NEW YORK – There is no question that Tom Freston can afford to give his children the best education money can buy. The former Viacom CEO was among the country's most richly paid TV executives and got an $85 million severance deal when he was forced out of his job last year.
Nevertheless, he is a combatant in an unlikely legal fight: On Monday, the U.S. Supreme Court will consider whether taxpayers should have to foot the bill for his son's expensive private school education.
The family and the city of New York are at odds over the schooling for Freston's son, who was diagnosed with learning disabilities in the late 1990s.
The family's solution was to send the boy to the Stephen Gaynor School, a top-notch but expensive Manhattan academy for children with learning problems.
Freston also followed a path being taken by an increasing number of parents of special education students: He asked the city's public school system to pay his son's tuition.
Federal law demands such payments when a public school system is unable to properly deal with a student's disability, but in this case New York City said it could do the job. It recommended that the boy attend the city-run Lower Laboratory School for Gifted Education.
Freston sued. The city paid $50,000 in tuition over two years before deciding, after a review, to go to court.
The issue before the Supreme Court has nothing to do with the family's wealth, or the morality of a millionaire asking a cash-strapped school district for help with an ivy league-sized tuition bill.
Instead, New York City is arguing a technicality. It says that, under federal law, special education tuition aid is only available to children who actually enroll in public schools — not to lifelong private-schoolers who have never used the public system.
Attorneys for Freston and several advocacy groups say federal rules don't require such an enrollment.
"The danger of making parents try out the school district's program first, even if it's not an appropriate program, is that students who need early intervention waste critical time," said Gary Mayerson, a lawyer who works with the group Autism Speaks.
"If my child can't swim, and the school district's plan is to throw him in the deep end of the pool, I shouldn't have to allow my child to drown to prove that the district's plan is ridiculous."
Leonard Koerner, chief appeals lawyer for New York City, said parents should be required to give the public system a shot, even if only a brief one, before they can appeal for an outside placement.
An attorney for New York's Education Department, Michael Best, said a court victory for the city would ensure that taxpayers don't pay private school tuition for parents "who never had any intention of enrolling their child in the public schools."
Nationwide, the number of special education students placed in private schools at public expense has risen steadily, from about 52,012 pupils in 1996 to 71,082 in 2005, according to the U.S. Department of Education. Overall, however, the number of such placements remains small — just 1.1 percent of the country's 6.1 million special education students.
In New York, a growing number of parents have been exploring a private-school option. During the 2002-2003 school year, the city received 3,908 tuition reimbursement requests, Best said. By the 2005-2006 school year, that number had jumped to 4,804.

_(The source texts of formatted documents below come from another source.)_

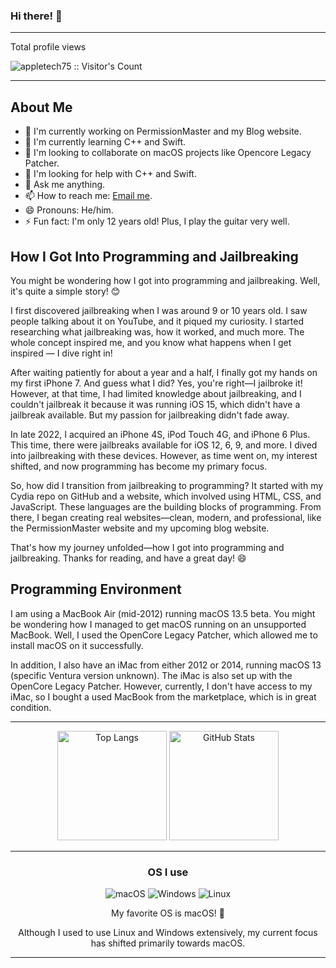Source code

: ### Hi there! 👋

---
Total profile views

<img src="https://profile-counter.glitch.me/{appletech75}/count.svg" alt="appletech75 :: Visitor's Count" />

---

## About Me
- 🔭 I'm currently working on PermissionMaster and my Blog website.
- 🌱 I'm currently learning C++ and Swift.
- 👯 I'm looking to collaborate on macOS projects like Opencore Legacy Patcher.
- 🤔 I'm looking for help with C++ and Swift.
- 💬 Ask me anything.
- 📫 How to reach me: [Email me](mailto:kilianbalaguer@icloud.com).
- 😄 Pronouns: He/him.
- ⚡ Fun fact: I'm only 12 years old! Plus, I play the guitar very well.

## How I Got Into Programming and Jailbreaking

You might be wondering how I got into programming and jailbreaking. Well, it's quite a simple story! 😊

I first discovered jailbreaking when I was around 9 or 10 years old. I saw people talking about it on YouTube, and it piqued my curiosity. I started researching what jailbreaking was, how it worked, and much more. The whole concept inspired me, and you know what happens when I get inspired — I dive right in!

After waiting patiently for about a year and a half, I finally got my hands on my first iPhone 7. And guess what I did? Yes, you're right—I jailbroke it! However, at that time, I had limited knowledge about jailbreaking, and I couldn't jailbreak it because it was running iOS 15, which didn't have a jailbreak available. But my passion for jailbreaking didn't fade away.

In late 2022, I acquired an iPhone 4S, iPod Touch 4G, and iPhone 6 Plus. This time, there were jailbreaks available for iOS 12, 6, 9, and more. I dived into jailbreaking with these devices. However, as time went on, my interest shifted, and now programming has become my primary focus.

So, how did I transition from jailbreaking to programming? It started with my Cydia repo on GitHub and a website, which involved using HTML, CSS, and JavaScript. These languages are the building blocks of programming. From there, I began creating real websites—clean, modern, and professional, like the PermissionMaster website and my upcoming blog website.

That's how my journey unfolded—how I got into programming and jailbreaking. Thanks for reading, and have a great day! 😄

## Programming Environment

I am using a MacBook Air (mid-2012) running macOS 13.5 beta. You might be wondering how I managed to get macOS running on an unsupported MacBook. Well, I used the OpenCore Legacy Patcher, which allowed me to install macOS on it successfully.

In addition, I also have an iMac from either 2012 or 2014, running macOS 13 (specific Ventura version unknown). The iMac is also set up with the OpenCore Legacy Patcher. However, currently, I don't have access to my iMac, so I bought a used MacBook from the marketplace, which is in great condition.


---

<div align="center">
  <p align="center">
    <img src="https://github-readme-stats.vercel.app/api/top-langs/?username=appletech75&layout=compact&theme=rose_pine" alt="Top Langs" height="175">
    <img src="https://github-readme-stats.vercel.app/api?username=appletech75&show_icons=true&theme=rose_pine" alt="GitHub Stats" height="175">
  </p>
</div>

---


<h3 align="center">OS I use</h3>

<p align="center">
  <img src="https://img.shields.io/badge/macOS-000000?style=for-the-badge&amp;logo=apple&amp;logoColor=white" alt="macOS">
  <img src="https://img.shields.io/badge/Windows-0078D6?style=for-the-badge&amp;logo=windows&amp;logoColor=white" alt="Windows">
  <img src="https://img.shields.io/badge/Linux-FCC624?style=for-the-badge&amp;logo=linux&amp;logoColor=black" alt="Linux">
</p>

<p align="center">
  My favorite OS is macOS! 🍎
</p>

<p align="center">
  Although I used to use Linux and Windows extensively, my current focus has shifted primarily towards macOS.
</p>

___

Parents who are denied aid may place their children in a private program and sue for tuition, but they run the risk of being stuck with the bill if a court doesn't agree with them.
Freston's lawyer, Paul G. Gardephe, said his client did not want to be interviewed, but issued a written statement in which Freston said he wasn't pressing the case for personal gain.
"Children with special education needs have a right, without jumping through hoops, to attend schools capable of providing them with an education that accommodates their individual needs regardless of their family's financial means," Freston wrote.
He added that the family donated the money it got from the city to create a special education learning center.
However the case comes out, it has had one happy ending: Freston said his son thrived at Gaynor and has transferred to a mainstream school.